Return only the lines of the listing below that run from the line with "the seeding process." through the line with "batch, into memory.", both ends included, exactly as written.

•••••

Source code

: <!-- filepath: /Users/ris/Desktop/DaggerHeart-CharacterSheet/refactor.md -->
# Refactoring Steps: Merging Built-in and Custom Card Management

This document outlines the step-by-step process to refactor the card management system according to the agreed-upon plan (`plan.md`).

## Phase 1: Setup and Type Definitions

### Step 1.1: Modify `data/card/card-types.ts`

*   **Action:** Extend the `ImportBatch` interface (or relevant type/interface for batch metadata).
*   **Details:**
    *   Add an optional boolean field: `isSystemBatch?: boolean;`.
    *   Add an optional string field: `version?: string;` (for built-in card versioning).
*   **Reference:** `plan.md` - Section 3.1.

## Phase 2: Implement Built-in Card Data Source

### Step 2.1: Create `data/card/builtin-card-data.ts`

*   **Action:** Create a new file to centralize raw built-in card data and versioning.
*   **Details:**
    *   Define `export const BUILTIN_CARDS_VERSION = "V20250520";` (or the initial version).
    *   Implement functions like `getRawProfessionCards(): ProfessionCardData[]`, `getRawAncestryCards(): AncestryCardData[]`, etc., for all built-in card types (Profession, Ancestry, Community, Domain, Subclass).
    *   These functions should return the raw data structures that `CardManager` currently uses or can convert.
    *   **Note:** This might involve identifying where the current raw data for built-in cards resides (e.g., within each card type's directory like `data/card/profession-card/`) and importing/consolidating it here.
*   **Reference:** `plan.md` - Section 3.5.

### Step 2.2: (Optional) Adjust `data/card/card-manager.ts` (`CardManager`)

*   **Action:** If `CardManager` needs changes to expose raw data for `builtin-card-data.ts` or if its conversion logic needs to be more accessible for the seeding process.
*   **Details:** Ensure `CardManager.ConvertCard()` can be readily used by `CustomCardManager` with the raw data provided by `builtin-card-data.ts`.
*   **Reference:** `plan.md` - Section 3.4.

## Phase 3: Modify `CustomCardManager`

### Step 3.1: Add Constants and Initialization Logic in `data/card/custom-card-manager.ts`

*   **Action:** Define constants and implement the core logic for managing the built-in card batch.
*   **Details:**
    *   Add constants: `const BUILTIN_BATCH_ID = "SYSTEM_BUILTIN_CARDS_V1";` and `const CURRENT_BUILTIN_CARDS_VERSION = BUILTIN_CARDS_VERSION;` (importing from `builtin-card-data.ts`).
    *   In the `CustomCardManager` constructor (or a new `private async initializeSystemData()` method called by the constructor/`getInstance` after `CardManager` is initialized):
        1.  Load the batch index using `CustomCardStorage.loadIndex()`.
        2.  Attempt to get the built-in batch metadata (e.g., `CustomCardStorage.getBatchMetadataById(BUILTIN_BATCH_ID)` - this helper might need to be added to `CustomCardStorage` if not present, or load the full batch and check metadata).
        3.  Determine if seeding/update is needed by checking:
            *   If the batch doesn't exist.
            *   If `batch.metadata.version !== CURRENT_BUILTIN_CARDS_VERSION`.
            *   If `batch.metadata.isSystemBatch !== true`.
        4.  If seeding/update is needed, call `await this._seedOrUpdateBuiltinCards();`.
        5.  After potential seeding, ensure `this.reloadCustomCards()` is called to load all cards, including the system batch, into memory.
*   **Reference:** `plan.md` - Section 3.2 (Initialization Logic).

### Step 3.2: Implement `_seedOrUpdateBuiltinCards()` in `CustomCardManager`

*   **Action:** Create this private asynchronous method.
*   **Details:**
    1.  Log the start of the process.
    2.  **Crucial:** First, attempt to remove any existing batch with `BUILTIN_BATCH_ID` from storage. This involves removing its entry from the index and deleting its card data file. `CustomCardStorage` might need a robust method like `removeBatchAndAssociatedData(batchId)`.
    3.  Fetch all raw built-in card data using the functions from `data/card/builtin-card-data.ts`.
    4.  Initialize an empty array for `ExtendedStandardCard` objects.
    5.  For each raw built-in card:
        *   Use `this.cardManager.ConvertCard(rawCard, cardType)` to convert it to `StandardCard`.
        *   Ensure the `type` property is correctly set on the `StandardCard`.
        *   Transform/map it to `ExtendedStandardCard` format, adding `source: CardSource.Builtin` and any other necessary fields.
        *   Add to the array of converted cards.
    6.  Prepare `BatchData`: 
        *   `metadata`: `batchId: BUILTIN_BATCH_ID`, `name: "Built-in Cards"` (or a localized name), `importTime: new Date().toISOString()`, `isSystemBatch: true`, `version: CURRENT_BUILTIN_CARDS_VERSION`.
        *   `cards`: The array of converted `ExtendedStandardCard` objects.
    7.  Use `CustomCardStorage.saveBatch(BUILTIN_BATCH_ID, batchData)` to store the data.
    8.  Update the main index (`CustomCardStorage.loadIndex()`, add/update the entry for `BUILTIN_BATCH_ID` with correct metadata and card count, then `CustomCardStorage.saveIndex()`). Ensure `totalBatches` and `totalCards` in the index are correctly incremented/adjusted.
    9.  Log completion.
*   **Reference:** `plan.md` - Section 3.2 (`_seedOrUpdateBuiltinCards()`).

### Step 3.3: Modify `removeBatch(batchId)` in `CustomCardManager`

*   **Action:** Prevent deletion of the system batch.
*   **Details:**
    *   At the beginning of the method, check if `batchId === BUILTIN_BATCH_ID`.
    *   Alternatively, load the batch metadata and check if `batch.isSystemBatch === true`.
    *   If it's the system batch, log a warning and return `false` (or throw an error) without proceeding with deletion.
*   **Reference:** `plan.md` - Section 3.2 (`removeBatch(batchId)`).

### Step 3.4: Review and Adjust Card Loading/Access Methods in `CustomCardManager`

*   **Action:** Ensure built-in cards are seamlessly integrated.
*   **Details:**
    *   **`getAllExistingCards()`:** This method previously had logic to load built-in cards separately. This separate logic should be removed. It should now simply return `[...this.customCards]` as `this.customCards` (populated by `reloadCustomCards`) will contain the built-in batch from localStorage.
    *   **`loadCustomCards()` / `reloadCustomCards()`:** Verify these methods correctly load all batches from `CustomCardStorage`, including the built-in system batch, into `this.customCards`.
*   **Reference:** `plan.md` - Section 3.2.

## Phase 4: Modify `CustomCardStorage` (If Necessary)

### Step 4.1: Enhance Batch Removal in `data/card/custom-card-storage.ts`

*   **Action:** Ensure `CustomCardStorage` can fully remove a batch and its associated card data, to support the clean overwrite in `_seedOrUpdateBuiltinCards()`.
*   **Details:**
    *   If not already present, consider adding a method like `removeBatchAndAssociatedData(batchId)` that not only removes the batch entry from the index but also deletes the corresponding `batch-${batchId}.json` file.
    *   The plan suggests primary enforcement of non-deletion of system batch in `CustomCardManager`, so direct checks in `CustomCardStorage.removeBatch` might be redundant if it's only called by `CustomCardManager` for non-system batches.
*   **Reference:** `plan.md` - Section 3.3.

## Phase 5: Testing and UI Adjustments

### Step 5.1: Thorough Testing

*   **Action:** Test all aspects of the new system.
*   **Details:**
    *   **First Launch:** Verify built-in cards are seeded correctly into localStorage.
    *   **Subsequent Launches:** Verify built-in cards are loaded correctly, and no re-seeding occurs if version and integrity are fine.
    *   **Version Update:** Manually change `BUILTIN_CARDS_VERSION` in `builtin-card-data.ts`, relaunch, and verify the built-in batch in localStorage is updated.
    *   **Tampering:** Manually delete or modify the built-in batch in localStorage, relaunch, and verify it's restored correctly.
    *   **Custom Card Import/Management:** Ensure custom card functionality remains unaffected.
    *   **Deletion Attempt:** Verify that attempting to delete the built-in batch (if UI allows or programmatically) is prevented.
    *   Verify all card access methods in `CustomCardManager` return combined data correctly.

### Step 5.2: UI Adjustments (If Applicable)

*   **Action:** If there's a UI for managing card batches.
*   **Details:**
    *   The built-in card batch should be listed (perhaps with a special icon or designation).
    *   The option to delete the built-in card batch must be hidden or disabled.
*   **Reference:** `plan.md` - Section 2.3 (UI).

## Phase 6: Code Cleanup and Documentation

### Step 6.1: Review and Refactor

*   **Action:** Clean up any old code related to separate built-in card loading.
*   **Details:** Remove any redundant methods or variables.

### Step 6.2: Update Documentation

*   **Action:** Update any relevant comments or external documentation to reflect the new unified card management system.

•••••

Exercise result:
*   **Action:** If `CardManager` needs changes to expose raw data for `builtin-card-data.ts` or if its conversion logic needs to be more accessible for the seeding process.
*   **Details:** Ensure `CardManager.ConvertCard()` can be readily used by `CustomCardManager` with the raw data provided by `builtin-card-data.ts`.
*   **Reference:** `plan.md` - Section 3.4.

## Phase 3: Modify `CustomCardManager`

### Step 3.1: Add Constants and Initialization Logic in `data/card/custom-card-manager.ts`

*   **Action:** Define constants and implement the core logic for managing the built-in card batch.
*   **Details:**
    *   Add constants: `const BUILTIN_BATCH_ID = "SYSTEM_BUILTIN_CARDS_V1";` and `const CURRENT_BUILTIN_CARDS_VERSION = BUILTIN_CARDS_VERSION;` (importing from `builtin-card-data.ts`).
    *   In the `CustomCardManager` constructor (or a new `private async initializeSystemData()` method called by the constructor/`getInstance` after `CardManager` is initialized):
        1.  Load the batch index using `CustomCardStorage.loadIndex()`.
        2.  Attempt to get the built-in batch metadata (e.g., `CustomCardStorage.getBatchMetadataById(BUILTIN_BATCH_ID)` - this helper might need to be added to `CustomCardStorage` if not present, or load the full batch and check metadata).
        3.  Determine if seeding/update is needed by checking:
            *   If the batch doesn't exist.
            *   If `batch.metadata.version !== CURRENT_BUILTIN_CARDS_VERSION`.
            *   If `batch.metadata.isSystemBatch !== true`.
        4.  If seeding/update is needed, call `await this._seedOrUpdateBuiltinCards();`.
        5.  After potential seeding, ensure `this.reloadCustomCards()` is called to load all cards, including the system batch, into memory.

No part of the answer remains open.